> _Task statement_:
An exact reproduction is required of the lines from the beginning of the entries through the line with "### 3. Run Examples", pictures excluded and nothing added.

Pictures paired with source code
--- START ---

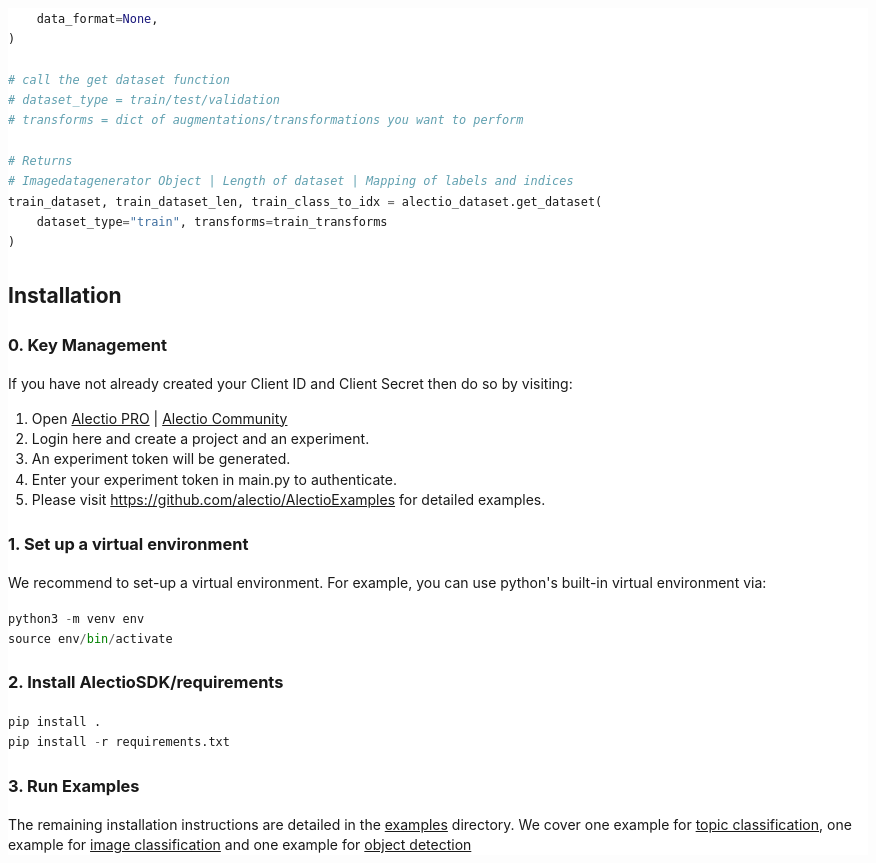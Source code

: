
 ```python
    data_format=None,
)

# call the get dataset function 
# dataset_type = train/test/validation
# transforms = dict of augmentations/transformations you want to perform

# Returns 
# Imagedatagenerator Object | Length of dataset | Mapping of labels and indices
train_dataset, train_dataset_len, train_class_to_idx = alectio_dataset.get_dataset(
    dataset_type="train", transforms=train_transforms
)
```

</details>
</p>

## Installation

### 0. Key Management

If you have not already created your Client ID and Client Secret then do so by visiting:

 1. Open [Alectio PRO](https://pro.alectio.com) | [Alectio Community](https://community.alectio.com)
 2. Login here and create a project and an experiment.
 3. An experiment token will be generated.
 4. Enter your experiment token in main.py to authenticate.
 5. Please visit <https://github.com/alectio/AlectioExamples> for detailed examples.

### 1. Set up a virtual environment

We recommend to set-up a virtual environment.
For example, you can use python's built-in virtual environment via:

```python
python3 -m venv env
source env/bin/activate
```

### 2. Install AlectioSDK/requirements
  
```python
pip install .
pip install -r requirements.txt
```

### 3. Run Examples

The remaining installation instructions are detailed in the [examples](./examples) directory. We cover one example for [topic classification](./examples/topic_classification), one example for [image classification](./examples/image_classification) and one example for [object detection](./examples/object_detection)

--- END ---

> _Output for this exercise_:
Source code

:
 ```python
    data_format=None,
)

# call the get dataset function 
# dataset_type = train/test/validation
# transforms = dict of augmentations/transformations you want to perform

# Returns 
# Imagedatagenerator Object | Length of dataset | Mapping of labels and indices
train_dataset, train_dataset_len, train_class_to_idx = alectio_dataset.get_dataset(
    dataset_type="train", transforms=train_transforms
)
```

</details>
</p>

## Installation

### 0. Key Management

If you have not already created your Client ID and Client Secret then do so by visiting:

 1. Open [Alectio PRO](https://pro.alectio.com) | [Alectio Community](https://community.alectio.com)
 2. Login here and create a project and an experiment.
 3. An experiment token will be generated.
 4. Enter your experiment token in main.py to authenticate.
 5. Please visit <https://github.com/alectio/AlectioExamples> for detailed examples.

### 1. Set up a virtual environment

We recommend to set-up a virtual environment.
For example, you can use python's built-in virtual environment via:

```python
python3 -m venv env
source env/bin/activate
```

### 2. Install AlectioSDK/requirements
  
```python
pip install .
pip install -r requirements.txt
```

### 3. Run Examples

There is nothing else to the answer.